Lire ici l’ensemble de la discussion et notamment les réponses de la ministre

Mme Pascale Boistard, secrétaire d’Etat chargée des droits de femmes. – Je vous remercie de votre invitation : cet échange n’est pas inutile avant la discussion en séance plénière. Je sais que vous avez mené un travail approfondi sur cette proposition de loi, dont je rappelle qu’elle a été votée il y a plus d’un an à l’Assemblée nationale, qui en était à l’origine. Ce texte est important à bien des titres.
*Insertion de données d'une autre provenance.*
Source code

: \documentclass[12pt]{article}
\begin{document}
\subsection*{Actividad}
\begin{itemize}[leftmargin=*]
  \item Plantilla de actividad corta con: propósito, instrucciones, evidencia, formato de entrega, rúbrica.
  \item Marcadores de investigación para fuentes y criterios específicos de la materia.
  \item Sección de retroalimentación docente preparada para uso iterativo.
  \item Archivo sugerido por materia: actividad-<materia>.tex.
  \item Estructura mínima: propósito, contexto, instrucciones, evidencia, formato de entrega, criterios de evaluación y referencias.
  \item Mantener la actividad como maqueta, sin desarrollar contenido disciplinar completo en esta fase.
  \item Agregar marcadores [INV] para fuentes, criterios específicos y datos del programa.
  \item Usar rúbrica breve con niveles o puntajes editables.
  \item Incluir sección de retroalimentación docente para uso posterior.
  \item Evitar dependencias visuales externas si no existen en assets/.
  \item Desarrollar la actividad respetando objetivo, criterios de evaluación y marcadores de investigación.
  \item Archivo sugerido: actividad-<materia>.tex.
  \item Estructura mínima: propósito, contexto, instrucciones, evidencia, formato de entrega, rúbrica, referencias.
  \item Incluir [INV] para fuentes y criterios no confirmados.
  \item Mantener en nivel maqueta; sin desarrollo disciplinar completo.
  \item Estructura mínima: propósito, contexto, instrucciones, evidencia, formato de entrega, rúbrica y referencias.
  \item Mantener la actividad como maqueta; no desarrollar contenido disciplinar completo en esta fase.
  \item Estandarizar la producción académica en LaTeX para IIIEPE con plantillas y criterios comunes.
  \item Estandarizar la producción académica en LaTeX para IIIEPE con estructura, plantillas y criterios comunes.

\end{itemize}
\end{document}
La lutte contre le système prostitutionnel, qui pose de nombreux défis à notre société, appelle des réponses fortes et coordonnées. On est attentif, dans le monde, à ce que sera celle de la France. J’étais il y a quelques jours au siège de l’Organisation des Nations unies (ONU), à New-York, avec une délégation à laquelle participait votre rapporteure, Michèle Meunier. Les échanges ont été nombreux avec les pays qui ont adopté des lois abolitionnistes ou qui sont en passe de le faire. D’autres nous observent également : l’Allemagne ou les Pays-Bas, par exemple, qui ont adopté un système organisant la prostitution sur lequel ils s’interrogent aujourd’hui, ou bien encore des pays qui considèrent la prostitution comme criminelle, mais sans viser aucunement le client. Ce que décidera la France ne sera pas sans effet.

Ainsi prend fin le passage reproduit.